What appears from the first line of the data below through the line containing "# Architecture", both included, should be copied exactly, and nothing else.

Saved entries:
◆ ◆ ◆ ◆ ◆ ◆ ◆

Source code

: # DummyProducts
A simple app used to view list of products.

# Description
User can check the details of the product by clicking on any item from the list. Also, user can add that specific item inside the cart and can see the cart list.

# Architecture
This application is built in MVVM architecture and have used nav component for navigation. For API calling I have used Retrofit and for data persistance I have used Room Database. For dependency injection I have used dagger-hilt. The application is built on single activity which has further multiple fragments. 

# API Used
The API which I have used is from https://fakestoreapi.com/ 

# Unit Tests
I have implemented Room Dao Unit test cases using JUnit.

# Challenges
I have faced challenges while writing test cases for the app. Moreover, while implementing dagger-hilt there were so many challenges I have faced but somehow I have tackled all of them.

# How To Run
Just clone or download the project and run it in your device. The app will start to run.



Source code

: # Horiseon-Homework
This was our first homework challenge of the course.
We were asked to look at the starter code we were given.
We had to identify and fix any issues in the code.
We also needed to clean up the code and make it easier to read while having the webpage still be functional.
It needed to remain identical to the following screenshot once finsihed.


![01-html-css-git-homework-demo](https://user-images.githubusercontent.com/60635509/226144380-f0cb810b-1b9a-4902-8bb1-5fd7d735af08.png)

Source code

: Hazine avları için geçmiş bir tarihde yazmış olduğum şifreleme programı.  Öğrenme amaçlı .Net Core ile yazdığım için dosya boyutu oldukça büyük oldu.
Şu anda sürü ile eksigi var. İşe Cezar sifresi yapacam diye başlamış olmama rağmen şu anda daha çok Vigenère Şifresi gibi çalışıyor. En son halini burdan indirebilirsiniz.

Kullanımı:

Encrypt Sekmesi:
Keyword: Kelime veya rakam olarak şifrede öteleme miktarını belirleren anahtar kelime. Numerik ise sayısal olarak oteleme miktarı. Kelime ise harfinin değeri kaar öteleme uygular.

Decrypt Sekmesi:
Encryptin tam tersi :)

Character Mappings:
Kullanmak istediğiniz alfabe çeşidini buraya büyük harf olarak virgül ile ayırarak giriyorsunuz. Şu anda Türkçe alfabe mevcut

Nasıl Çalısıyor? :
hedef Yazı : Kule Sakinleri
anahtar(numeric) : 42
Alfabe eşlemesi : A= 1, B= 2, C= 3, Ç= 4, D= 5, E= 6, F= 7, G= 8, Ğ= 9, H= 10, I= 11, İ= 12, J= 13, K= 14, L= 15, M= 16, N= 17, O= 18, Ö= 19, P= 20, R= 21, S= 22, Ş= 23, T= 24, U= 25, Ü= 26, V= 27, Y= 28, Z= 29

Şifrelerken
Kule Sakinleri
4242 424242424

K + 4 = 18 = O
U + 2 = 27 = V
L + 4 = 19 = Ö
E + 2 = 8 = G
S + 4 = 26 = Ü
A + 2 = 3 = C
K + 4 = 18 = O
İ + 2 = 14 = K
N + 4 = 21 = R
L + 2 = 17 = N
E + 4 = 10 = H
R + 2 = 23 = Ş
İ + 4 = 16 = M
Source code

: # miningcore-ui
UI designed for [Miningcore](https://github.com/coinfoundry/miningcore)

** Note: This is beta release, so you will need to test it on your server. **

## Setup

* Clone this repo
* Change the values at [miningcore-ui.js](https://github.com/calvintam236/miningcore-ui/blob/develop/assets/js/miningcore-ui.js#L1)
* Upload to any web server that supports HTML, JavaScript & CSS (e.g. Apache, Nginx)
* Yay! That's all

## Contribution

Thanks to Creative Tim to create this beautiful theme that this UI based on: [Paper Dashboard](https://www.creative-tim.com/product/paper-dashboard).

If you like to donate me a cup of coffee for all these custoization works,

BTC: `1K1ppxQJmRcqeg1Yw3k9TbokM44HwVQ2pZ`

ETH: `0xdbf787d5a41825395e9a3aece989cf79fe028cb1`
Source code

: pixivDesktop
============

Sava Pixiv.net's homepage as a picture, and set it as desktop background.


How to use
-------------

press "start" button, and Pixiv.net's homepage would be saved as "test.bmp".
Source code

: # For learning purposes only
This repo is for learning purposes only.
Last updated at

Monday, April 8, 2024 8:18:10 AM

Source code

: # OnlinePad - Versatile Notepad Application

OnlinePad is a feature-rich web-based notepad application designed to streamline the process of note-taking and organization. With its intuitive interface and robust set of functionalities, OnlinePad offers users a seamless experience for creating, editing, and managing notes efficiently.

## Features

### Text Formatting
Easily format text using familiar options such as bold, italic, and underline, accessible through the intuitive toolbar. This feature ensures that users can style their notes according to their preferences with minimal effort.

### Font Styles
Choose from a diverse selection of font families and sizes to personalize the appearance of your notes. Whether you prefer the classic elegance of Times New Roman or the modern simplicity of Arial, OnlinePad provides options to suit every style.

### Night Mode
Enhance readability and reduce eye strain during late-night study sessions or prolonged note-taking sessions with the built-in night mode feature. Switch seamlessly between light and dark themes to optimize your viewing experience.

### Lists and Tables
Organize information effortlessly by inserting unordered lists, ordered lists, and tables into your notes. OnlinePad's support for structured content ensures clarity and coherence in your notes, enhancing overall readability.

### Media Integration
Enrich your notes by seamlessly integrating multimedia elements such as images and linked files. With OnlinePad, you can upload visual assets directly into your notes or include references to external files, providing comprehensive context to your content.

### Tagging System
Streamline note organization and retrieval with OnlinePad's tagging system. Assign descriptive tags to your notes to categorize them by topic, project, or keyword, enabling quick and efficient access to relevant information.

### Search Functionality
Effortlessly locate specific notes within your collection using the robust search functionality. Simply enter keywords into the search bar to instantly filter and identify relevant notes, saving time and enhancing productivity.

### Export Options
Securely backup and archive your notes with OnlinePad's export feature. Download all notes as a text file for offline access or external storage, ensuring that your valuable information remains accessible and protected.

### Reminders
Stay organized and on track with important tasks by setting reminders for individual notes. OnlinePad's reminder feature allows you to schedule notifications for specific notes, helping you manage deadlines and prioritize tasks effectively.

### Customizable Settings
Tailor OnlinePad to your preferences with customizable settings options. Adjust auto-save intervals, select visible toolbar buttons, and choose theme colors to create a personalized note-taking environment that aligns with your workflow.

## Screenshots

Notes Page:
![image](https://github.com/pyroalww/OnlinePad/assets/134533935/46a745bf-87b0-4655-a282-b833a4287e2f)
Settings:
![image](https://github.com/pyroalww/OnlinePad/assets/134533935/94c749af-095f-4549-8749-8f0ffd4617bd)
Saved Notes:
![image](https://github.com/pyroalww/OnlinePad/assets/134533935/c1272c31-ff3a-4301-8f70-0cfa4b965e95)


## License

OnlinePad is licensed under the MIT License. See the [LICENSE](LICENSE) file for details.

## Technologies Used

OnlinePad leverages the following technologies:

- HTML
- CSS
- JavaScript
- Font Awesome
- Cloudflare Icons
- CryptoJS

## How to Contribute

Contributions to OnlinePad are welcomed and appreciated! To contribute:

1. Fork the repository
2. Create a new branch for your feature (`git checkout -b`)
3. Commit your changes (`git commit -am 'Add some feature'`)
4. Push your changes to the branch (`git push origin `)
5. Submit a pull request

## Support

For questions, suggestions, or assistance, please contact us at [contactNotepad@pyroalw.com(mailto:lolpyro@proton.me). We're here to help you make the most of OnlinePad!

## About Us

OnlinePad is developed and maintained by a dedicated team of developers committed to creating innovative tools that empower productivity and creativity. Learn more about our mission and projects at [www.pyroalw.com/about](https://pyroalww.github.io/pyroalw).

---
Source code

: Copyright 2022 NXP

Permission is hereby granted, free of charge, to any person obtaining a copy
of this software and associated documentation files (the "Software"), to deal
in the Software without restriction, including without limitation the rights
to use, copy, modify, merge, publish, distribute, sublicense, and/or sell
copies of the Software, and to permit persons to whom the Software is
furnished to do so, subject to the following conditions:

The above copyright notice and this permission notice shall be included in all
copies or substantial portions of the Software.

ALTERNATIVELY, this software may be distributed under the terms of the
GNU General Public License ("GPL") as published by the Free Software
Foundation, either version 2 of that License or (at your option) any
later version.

◆ ◆ ◆ ◆ ◆ ◆ ◆

### ANSWER SPACE
Source code

: # DummyProducts
A simple app used to view list of products.

# Description
User can check the details of the product by clicking on any item from the list. Also, user can add that specific item inside the cart and can see the cart list.

# Architecture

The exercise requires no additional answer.